--- Problem to work on ---
Pick out every line in the data below that holds "master".

--- Input material ---
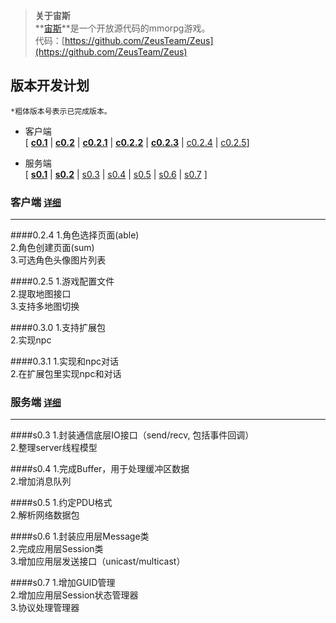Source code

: ﻿> **关于宙斯**  
> **[宙斯](https://github.com/ZeusTeam/Zeus "宙斯")**是一个开放源代码的mmorpg游戏。  
> 代码：[https://github.com/ZeusTeam/Zeus](https://github.com/ZeusTeam/Zeus)

## **版本开发计划**
`*粗体版本号表示已完成版本。`

- 客户端  
    [ 
[**c0.1**](https://github.com/ZeusTeam/Zeus/blob/master/VERSION.md#c01) | 
[**c0.2**](https://github.com/ZeusTeam/Zeus/blob/master/VERSION.md#c02) | 
[**c0.2.1**](https://github.com/ZeusTeam/Zeus/blob/master/VERSION.md#c021) | 
[**c0.2.2**](https://github.com/ZeusTeam/Zeus/blob/master/VERSION.md#c022) | 
[**c0.2.3**](https://github.com/ZeusTeam/Zeus/blob/master/VERSION.md#c023) | 
[c0.2.4](https://github.com/ZeusTeam/Zeus#c024) | 
[c0.2.5](https://github.com/ZeusTeam/Zeus#c025)]
    
- 服务端  
    [
[**s0.1**](https://github.com/ZeusTeam/Zeus/blob/master/VERSION.md#s01) | 
[**s0.2**](https://github.com/ZeusTeam/Zeus/blob/master/VERSION.md#s02) |
[s0.3](https://github.com/ZeusTeam/Zeus#s03) | 
[s0.4](https://github.com/ZeusTeam/Zeus#s04) | 
[s0.5](https://github.com/ZeusTeam/Zeus#s05) | 
[s0.6](https://github.com/ZeusTeam/Zeus#s06) | 
[s0.7](https://github.com/ZeusTeam/Zeus#s07) ]


### **客户端 [`详细`](https://github.com/ZeusTeam/Zeus/blob/master/VERSION.md)**
----------
####0.2.4
1.角色选择页面(able)  
2.角色创建页面(sum)  
3.可选角色头像图片列表  

####0.2.5
1.游戏配置文件  
2.提取地图接口  
3.支持多地图切换   

####0.3.0
1.支持扩展包  
2.实现npc  

####0.3.1
1.实现和npc对话  
2.在扩展包里实现npc和对话  

### **服务端 [`详细`](https://github.com/ZeusTeam/Zeus/blob/master/VERSION.md)**
----------
####s0.3
1.封装通信底层IO接口（send/recv, 包括事件回调）  
2.整理server线程模型

####s0.4
1.完成Buffer，用于处理缓冲区数据  
2.增加消息队列

####s0.5
1.约定PDU格式  
2.解析网络数据包

####s0.6
1.封装应用层Message类  
2.完成应用层Session类  
3.增加应用层发送接口（unicast/multicast）

####s0.7
1.增加GUID管理  
2.增加应用层Session状态管理器  
3.协议处理管理器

--- Response to the task ---
[**c0.1**](https://github.com/ZeusTeam/Zeus/blob/master/VERSION.md#c01) | 
[**c0.2**](https://github.com/ZeusTeam/Zeus/blob/master/VERSION.md#c02) | 
[**c0.2.1**](https://github.com/ZeusTeam/Zeus/blob/master/VERSION.md#c021) | 
[**c0.2.2**](https://github.com/ZeusTeam/Zeus/blob/master/VERSION.md#c022) | 
[**c0.2.3**](https://github.com/ZeusTeam/Zeus/blob/master/VERSION.md#c023) | 
[**s0.1**](https://github.com/ZeusTeam/Zeus/blob/master/VERSION.md#s01) | 
[**s0.2**](https://github.com/ZeusTeam/Zeus/blob/master/VERSION.md#s02) |
### **客户端 [`详细`](https://github.com/ZeusTeam/Zeus/blob/master/VERSION.md)**
### **服务端 [`详细`](https://github.com/ZeusTeam/Zeus/blob/master/VERSION.md)**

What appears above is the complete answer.